## Exercise aim
When the line with "value, but the" appears below, start repeating lines exactly, and keep going through the line with "in this case, we would say that"; add nothing outside that span.

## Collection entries

--

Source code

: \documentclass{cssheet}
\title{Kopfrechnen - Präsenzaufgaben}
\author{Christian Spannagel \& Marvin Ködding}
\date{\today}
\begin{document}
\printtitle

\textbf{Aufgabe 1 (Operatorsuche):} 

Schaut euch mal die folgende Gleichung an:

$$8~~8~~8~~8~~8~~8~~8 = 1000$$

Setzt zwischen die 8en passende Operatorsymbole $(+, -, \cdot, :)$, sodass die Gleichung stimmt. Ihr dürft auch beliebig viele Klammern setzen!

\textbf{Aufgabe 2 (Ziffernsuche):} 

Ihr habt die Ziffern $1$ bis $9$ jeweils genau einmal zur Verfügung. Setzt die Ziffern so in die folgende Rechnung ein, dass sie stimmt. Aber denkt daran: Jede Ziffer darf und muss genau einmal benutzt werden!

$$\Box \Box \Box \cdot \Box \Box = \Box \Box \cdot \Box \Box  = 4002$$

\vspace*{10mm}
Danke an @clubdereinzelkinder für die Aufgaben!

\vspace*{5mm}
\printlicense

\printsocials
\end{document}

--

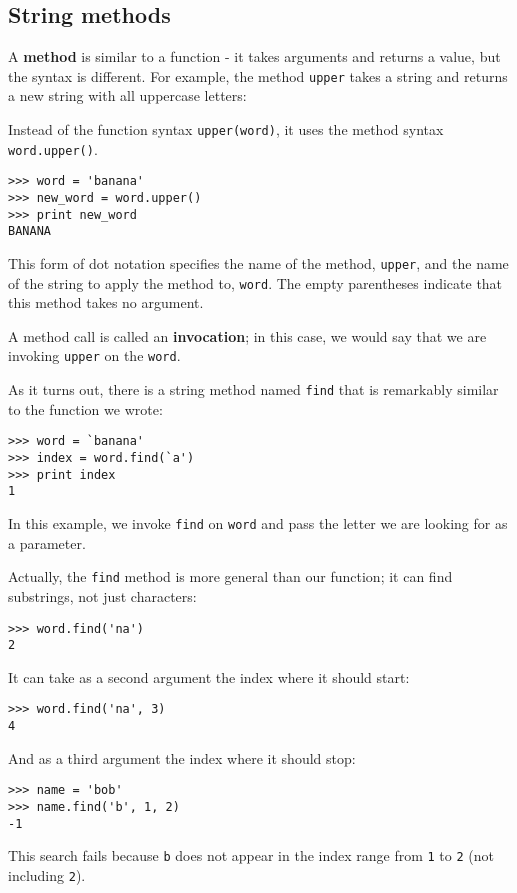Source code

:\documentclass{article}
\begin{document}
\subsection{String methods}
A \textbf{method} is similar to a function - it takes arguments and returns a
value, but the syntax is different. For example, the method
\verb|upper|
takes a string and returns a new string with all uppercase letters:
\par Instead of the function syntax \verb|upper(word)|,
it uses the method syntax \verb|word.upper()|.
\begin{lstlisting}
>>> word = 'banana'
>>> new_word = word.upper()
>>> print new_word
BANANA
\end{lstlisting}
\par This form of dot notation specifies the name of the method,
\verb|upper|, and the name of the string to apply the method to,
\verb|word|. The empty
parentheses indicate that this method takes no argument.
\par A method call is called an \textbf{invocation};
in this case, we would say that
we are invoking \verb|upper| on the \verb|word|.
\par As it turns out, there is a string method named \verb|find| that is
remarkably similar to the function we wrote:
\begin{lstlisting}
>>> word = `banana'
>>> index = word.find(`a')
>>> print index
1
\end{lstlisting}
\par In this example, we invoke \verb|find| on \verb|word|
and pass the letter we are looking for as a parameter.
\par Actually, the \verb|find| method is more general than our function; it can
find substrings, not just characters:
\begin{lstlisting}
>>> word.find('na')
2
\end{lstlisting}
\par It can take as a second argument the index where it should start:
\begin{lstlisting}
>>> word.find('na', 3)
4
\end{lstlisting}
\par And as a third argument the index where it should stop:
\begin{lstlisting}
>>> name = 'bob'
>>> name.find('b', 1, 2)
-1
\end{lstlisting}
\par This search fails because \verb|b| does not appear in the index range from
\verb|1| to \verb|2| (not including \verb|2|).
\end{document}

--

## Output below
value, but the syntax is different. For example, the method
\verb|upper|
takes a string and returns a new string with all uppercase letters:
\par Instead of the function syntax \verb|upper(word)|,
it uses the method syntax \verb|word.upper()|.
\begin{lstlisting}
>>> word = 'banana'
>>> new_word = word.upper()
>>> print new_word
BANANA
\end{lstlisting}
\par This form of dot notation specifies the name of the method,
\verb|upper|, and the name of the string to apply the method to,
\verb|word|. The empty
parentheses indicate that this method takes no argument.
\par A method call is called an \textbf{invocation};
in this case, we would say that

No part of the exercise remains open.